Hi Laurynas,

On Wed, 11 Sep 2013 15:29:33 -0000, Laurynas Biveinis wrote:
>>>>     - os_atomic_load_ulint() / os_atomic_store_ulint()... I don’t think we
>>>>       need that stuff. Their names are misleading as they don’t enforce
>>>>       any atomicity.
>>>
>>> The ops being load and store, their atomicity is enforced by the data type
>> width.
>>>
>>
>> Right, the atomicity is enforced by the data type width on those
>> architectures that provide it.
>
>
> I forgot to mention that they also have to be not misaligned so that one access does not translate to two accesses.
>

Yes, but alignment does not guarantee atomicity, see below.

>
>> And even those that do provide it have a
>> number of prerequisites. Neither of those 2 facts is taken care of in
>> os_atomic_load_ulint() / os_atomic_store_ulint(). So they are not any
>> different with respect to atomicity as plain load/store of a ulint and
>> thus, have misleading names.
>>
>> So to justify "atomic" in their names those functions should:
>>
>> - (if we want to be portable) protect those load/stores with a mutex
>
>
> Why? I guess this question boils down to, what would the mutex implementation code additionally ensure here, let's say, on x86_64? Or is this referring to the 5.6 mutex fallbacks when no atomic ops are implemented for a platform?
>

mutex the only portable way to ensure atomicity. You can use atomic 
primitives provided by specific architectures, but then you either limit 
support for those architectures or yes, provide a mutex fallback.

>
>> - (if we only care about x86/x86_64) make sure that values being
>> loaded/stored do not cross cache lines or page boundaries. Which is of
>> course impossible to guarantee in a generic function.
>
>
> Why? We are talking about ulints here only, and I was not able to find such requirements in the x86_64 memory model descriptions. There is a requirement to be aligned, and misaligned stores/loads might indeed cross cache line or page boundaries, and anything that crosses them is indeed non-atomic. But alignment is possible to guarantee in a generic function (which doesn't even has to be generic: the x86_64 implementation is for x86_64 only, obviously).
>
> Intel® 64 and IA-32 Architectures Software Developer's Manual
> Volume 3A: System Programming Guide, Part 1, section 8.1.1, http://download.intel.com/products/processor/manual/253668.pdf:
>
> "The Intel486 processor (and newer processors since) guarantees that the following basic memory operations will
> always be carried out atomically:
> (...)
> • Reading or writing a doubleword aligned on a 32-bit boundary
>
> The Pentium processor (...):
> • Reading or writing a quadword aligned on a 64-bit boundary
> "

Why didn't you quote it further?

"
Accesses to cacheable memory that are split across cache lines and page 
boundaries are not guaranteed to be atomic by <all processors>. <all 
processors> provide bus control signals that permit external memory 
subsystems to make split accesses atomic;
"

Which means even aligned accesses are not guaranteed to be atomic and 
it's up to the implementation of "external memory subsystems" (that 
probably means chipsets, motherboards, NUMA architectures and the like).

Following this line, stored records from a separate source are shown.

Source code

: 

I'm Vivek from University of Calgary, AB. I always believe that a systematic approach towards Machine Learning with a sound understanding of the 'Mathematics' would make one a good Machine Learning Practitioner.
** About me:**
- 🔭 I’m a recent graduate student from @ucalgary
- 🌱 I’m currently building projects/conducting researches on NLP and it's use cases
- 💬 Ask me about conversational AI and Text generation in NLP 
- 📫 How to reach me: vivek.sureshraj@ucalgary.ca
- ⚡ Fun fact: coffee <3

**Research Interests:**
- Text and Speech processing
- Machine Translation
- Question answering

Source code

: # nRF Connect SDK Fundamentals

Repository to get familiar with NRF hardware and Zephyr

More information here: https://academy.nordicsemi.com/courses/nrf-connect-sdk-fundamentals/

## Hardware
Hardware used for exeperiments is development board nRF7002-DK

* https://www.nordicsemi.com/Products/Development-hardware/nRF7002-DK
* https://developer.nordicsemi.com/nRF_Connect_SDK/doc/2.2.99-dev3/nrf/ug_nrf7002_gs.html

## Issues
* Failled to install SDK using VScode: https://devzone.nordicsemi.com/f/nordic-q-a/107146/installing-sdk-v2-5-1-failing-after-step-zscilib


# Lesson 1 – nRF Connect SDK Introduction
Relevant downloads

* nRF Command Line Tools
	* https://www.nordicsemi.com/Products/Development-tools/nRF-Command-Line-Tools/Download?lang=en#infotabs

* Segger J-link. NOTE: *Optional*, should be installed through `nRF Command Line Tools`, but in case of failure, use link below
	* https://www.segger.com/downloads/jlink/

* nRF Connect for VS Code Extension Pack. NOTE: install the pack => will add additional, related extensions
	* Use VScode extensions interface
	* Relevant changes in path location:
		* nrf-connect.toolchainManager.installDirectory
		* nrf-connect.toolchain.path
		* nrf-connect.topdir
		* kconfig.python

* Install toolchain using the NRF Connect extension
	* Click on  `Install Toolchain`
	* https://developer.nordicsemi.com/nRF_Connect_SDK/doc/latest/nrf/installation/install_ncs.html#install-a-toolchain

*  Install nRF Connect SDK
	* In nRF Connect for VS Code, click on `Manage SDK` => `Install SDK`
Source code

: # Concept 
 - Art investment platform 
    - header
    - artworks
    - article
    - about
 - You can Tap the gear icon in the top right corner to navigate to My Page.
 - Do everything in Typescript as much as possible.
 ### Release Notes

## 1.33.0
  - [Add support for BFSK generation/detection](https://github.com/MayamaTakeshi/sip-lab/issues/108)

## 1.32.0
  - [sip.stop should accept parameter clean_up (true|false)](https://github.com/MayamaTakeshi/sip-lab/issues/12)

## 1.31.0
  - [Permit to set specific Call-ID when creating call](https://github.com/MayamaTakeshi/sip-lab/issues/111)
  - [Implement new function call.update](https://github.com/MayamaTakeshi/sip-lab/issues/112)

That's the answer to the "why?" question.

>
> My understanding of the above is that os_atomic_load_ulint()/os_atomic_store_ulint() fit the above description, modulo alignment issues, if any. These are easy to ensure by ut_ad().
>

Modulo alignment, cache line boundary and page boundary issues.

I don't see how ut_ad() is going to help here. So a buf_pool_stat_t 
structure happens to be allocated in memory so that n_pages_written 
happens to be misaligned, or cross a cache line or a page boundary. How 
exactly ut_ad() is going to ensure that never happens at runtime?

>
>>>> They should be named os_ordered_load_ulint() /
>>>>       os_ordered_store_ulint(),
>>>
>>> That's an option, but I needed atomicity, visibility, and ordering, and
>> chose atomic for function name to match the existing CAS and atomic add
>> operations, which also need all three.
>>>
>>
>> I'm not sure you need all of those 3 in every occurrence of those
>> functions, but see below.
>
>
> That's right. And ordering probably is not needed anywhere, sorry about that, my understanding of atomics is far from fluent.  But visibility should be needed in every occurrence if this is ever ported to a non-cache-coherent architecture, or if some non-temporal store source code optimization is implemented on x86_64.
>

Grr.

- the "atomic" word is misused, because that code is not really atomic
- right, but I need atomicity + new_entity_1 + new_entity_2
- you don't need new_entity_1 and new_entity_2
- that's right, but new_entity_1 should be needed for new_entity_3 and 
new_entity_4

What do compiler barriers have to do with cache coherence?

>
>>>> but... what specific order are you trying
>>>>       to enforce with those constructs?
>>>
>>> In buf_read_recv_pages() and buf_read_ibuf_page().
>>>
>>>                while (os_atomic_load_ulint(&buf_pool->n_pend_reads)
>>>                       > buf_pool->curr_size / BUF_READ_AHEAD_PEND_LIMIT) {
>>>                        os_thread_sleep(500000);
>>>                }
>>>
>>> it is necessary to have a load barrier (compiler only for x86/x86_64,
>> potentially a CPU barrier too elsewhere for visibility and ordering).
>>>

That doesn't answer my question: what specific ordering are you trying 
to enforce with those constructs?

>>
>> One needs compiler/CPU barriers when the code, after loading a value
>> from one location, expects values from other locations in a certain
>> state (or assumes certain cross-location visibility in other words).
>
>
> That is ordering, yes, but I don't think this is an exhaustive list of when the barriers is needed. Here a compiler barrier is needed to prevent the hoisting of the load above the loop, turning its body to an infinite loop.
>

The same problem in mutex_spin_wait(), for example, is addressed by 
ib_mutex_t::lock_word being defined with the volatile keyword.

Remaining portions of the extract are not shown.